Stored data
==============================

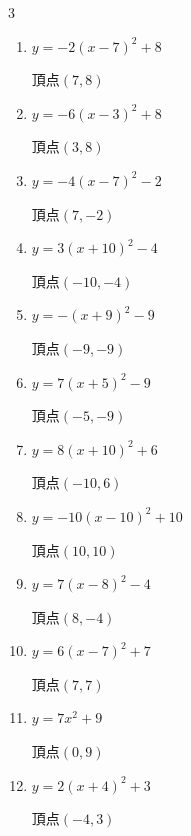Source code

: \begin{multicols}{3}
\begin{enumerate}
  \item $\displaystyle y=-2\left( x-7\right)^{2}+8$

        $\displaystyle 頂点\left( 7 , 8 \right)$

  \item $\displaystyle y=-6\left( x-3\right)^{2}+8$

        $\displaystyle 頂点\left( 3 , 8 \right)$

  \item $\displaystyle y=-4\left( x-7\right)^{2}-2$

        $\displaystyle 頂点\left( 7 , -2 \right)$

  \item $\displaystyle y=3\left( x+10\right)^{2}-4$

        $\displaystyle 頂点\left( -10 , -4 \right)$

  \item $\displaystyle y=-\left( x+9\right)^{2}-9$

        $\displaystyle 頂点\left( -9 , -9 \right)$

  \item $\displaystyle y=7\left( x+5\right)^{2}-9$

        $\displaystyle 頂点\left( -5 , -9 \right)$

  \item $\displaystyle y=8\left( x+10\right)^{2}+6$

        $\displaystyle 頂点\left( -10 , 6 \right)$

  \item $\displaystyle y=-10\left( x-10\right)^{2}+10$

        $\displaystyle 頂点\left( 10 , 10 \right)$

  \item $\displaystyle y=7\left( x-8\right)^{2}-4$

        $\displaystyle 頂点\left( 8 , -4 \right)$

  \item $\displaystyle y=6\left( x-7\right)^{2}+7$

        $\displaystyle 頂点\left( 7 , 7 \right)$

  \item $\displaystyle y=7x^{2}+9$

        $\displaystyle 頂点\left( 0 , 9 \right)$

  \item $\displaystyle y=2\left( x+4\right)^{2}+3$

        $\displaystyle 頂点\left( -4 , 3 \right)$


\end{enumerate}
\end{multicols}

==============================

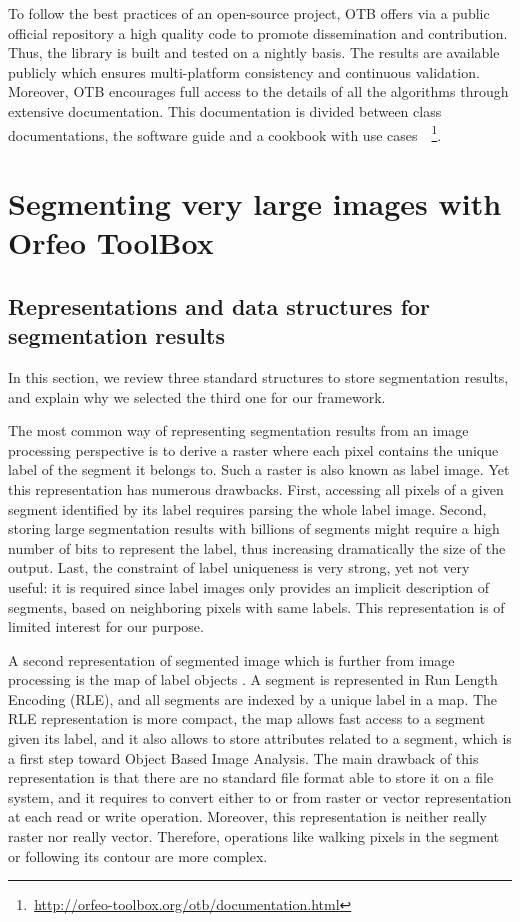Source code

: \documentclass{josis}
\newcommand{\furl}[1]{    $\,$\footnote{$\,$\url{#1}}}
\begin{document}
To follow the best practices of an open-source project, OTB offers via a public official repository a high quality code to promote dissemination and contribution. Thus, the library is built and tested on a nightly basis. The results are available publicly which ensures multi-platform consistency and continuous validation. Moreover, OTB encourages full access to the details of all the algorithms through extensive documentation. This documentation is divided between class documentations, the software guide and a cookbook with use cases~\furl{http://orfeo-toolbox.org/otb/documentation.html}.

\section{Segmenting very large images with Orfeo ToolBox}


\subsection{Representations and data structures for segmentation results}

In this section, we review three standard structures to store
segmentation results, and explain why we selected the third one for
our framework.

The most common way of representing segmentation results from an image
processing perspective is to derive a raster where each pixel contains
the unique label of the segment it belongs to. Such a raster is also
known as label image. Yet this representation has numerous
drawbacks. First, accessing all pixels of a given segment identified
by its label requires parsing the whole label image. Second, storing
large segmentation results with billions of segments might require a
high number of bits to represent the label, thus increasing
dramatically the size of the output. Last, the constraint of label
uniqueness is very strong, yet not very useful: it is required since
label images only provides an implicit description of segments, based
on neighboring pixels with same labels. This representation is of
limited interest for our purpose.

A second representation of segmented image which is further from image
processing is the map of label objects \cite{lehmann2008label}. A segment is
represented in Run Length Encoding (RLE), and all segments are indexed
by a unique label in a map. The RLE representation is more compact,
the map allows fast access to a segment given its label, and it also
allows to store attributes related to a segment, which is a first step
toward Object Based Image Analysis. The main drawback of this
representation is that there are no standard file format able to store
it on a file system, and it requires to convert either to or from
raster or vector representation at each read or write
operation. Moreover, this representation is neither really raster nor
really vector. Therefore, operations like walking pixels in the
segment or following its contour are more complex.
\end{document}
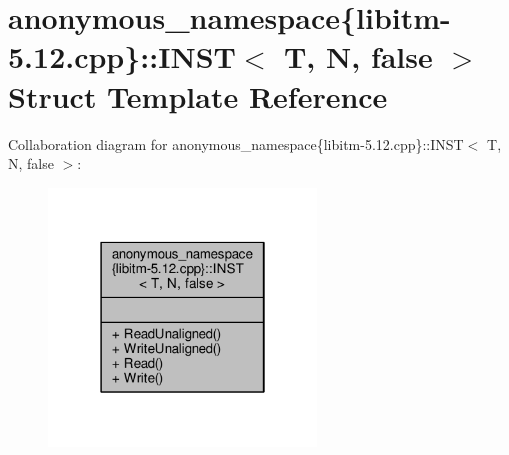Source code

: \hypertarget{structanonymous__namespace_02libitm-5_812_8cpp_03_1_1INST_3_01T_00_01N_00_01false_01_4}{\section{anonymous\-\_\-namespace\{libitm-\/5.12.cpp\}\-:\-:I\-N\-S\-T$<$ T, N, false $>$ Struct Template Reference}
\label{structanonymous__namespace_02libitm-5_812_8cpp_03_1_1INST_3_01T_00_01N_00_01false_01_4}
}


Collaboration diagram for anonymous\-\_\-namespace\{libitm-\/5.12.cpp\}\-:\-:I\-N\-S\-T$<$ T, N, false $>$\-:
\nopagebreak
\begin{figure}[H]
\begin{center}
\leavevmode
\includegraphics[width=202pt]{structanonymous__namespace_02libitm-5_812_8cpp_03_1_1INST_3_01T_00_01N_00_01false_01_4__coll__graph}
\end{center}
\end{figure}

==============================

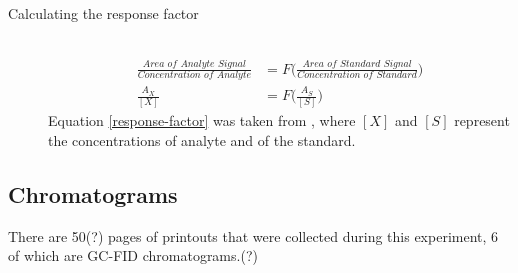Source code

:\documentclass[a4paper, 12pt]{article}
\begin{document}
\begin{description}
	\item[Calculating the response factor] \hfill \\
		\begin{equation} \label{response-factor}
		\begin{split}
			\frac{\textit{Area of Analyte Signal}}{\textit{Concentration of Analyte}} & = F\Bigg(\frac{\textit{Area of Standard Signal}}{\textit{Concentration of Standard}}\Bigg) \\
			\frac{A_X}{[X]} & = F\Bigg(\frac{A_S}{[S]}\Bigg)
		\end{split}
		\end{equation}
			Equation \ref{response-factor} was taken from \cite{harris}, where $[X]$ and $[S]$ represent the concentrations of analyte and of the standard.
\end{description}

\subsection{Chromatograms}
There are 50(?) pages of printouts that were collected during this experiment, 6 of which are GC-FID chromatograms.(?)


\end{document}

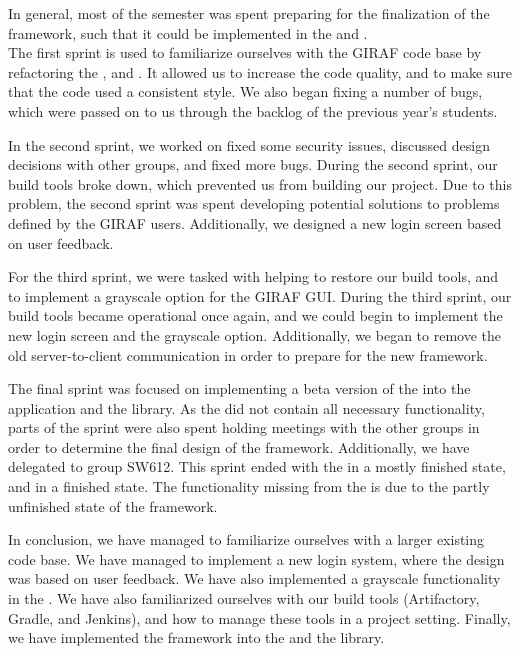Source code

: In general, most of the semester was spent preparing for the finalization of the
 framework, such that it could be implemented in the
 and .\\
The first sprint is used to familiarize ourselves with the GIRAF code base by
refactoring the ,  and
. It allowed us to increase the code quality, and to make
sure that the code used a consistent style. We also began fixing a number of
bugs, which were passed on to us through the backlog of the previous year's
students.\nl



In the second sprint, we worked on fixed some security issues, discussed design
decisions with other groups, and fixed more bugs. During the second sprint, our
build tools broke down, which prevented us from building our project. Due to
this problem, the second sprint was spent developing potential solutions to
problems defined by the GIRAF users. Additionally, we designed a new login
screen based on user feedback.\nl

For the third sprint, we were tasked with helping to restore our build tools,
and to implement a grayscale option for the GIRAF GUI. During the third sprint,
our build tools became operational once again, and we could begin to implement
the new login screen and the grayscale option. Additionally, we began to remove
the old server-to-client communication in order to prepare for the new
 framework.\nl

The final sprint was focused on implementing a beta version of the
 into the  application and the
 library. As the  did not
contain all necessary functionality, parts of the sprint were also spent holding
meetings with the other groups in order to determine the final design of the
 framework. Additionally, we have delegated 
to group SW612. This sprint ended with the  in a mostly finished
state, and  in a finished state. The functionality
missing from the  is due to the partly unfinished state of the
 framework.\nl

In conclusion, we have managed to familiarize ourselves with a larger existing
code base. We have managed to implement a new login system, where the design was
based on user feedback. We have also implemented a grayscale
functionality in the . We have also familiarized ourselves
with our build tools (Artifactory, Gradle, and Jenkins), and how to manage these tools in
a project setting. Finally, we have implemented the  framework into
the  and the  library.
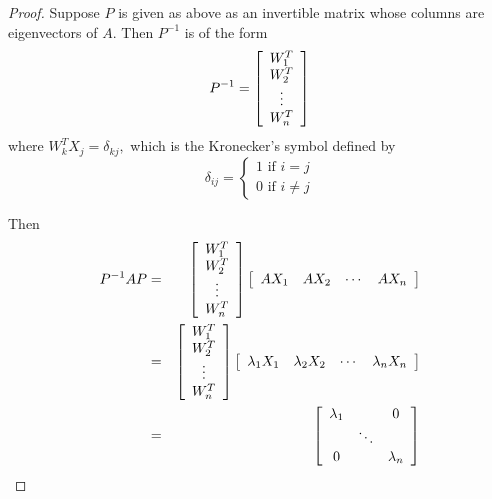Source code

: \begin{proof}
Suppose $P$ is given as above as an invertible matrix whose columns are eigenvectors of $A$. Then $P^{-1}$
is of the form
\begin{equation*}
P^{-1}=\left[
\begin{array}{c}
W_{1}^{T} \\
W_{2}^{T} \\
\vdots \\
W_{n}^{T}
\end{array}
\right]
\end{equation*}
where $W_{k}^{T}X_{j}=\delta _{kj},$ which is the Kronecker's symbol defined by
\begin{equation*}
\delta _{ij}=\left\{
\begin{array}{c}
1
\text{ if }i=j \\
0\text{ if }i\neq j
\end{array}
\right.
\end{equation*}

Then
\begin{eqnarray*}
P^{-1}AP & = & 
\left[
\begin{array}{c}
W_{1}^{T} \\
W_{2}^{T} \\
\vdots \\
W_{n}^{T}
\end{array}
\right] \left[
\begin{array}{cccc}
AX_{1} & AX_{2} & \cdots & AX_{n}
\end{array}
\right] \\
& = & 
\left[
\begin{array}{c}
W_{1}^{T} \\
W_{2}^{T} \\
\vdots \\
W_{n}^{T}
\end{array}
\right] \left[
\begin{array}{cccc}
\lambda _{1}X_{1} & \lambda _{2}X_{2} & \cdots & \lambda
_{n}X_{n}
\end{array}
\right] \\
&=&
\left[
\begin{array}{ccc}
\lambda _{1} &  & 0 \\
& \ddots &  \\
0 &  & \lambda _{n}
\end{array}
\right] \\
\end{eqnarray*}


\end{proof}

==============================

— WHAT NEEDS TO BE DONE —
Copy out each line from the preceding entries that mentions the word "GIRAF".

— YOUR SOLUTION —
The first sprint is used to familiarize ourselves with the GIRAF code base by
problems defined by the GIRAF users. Additionally, we designed a new login
and to implement a grayscale option for the GIRAF GUI. During the third sprint,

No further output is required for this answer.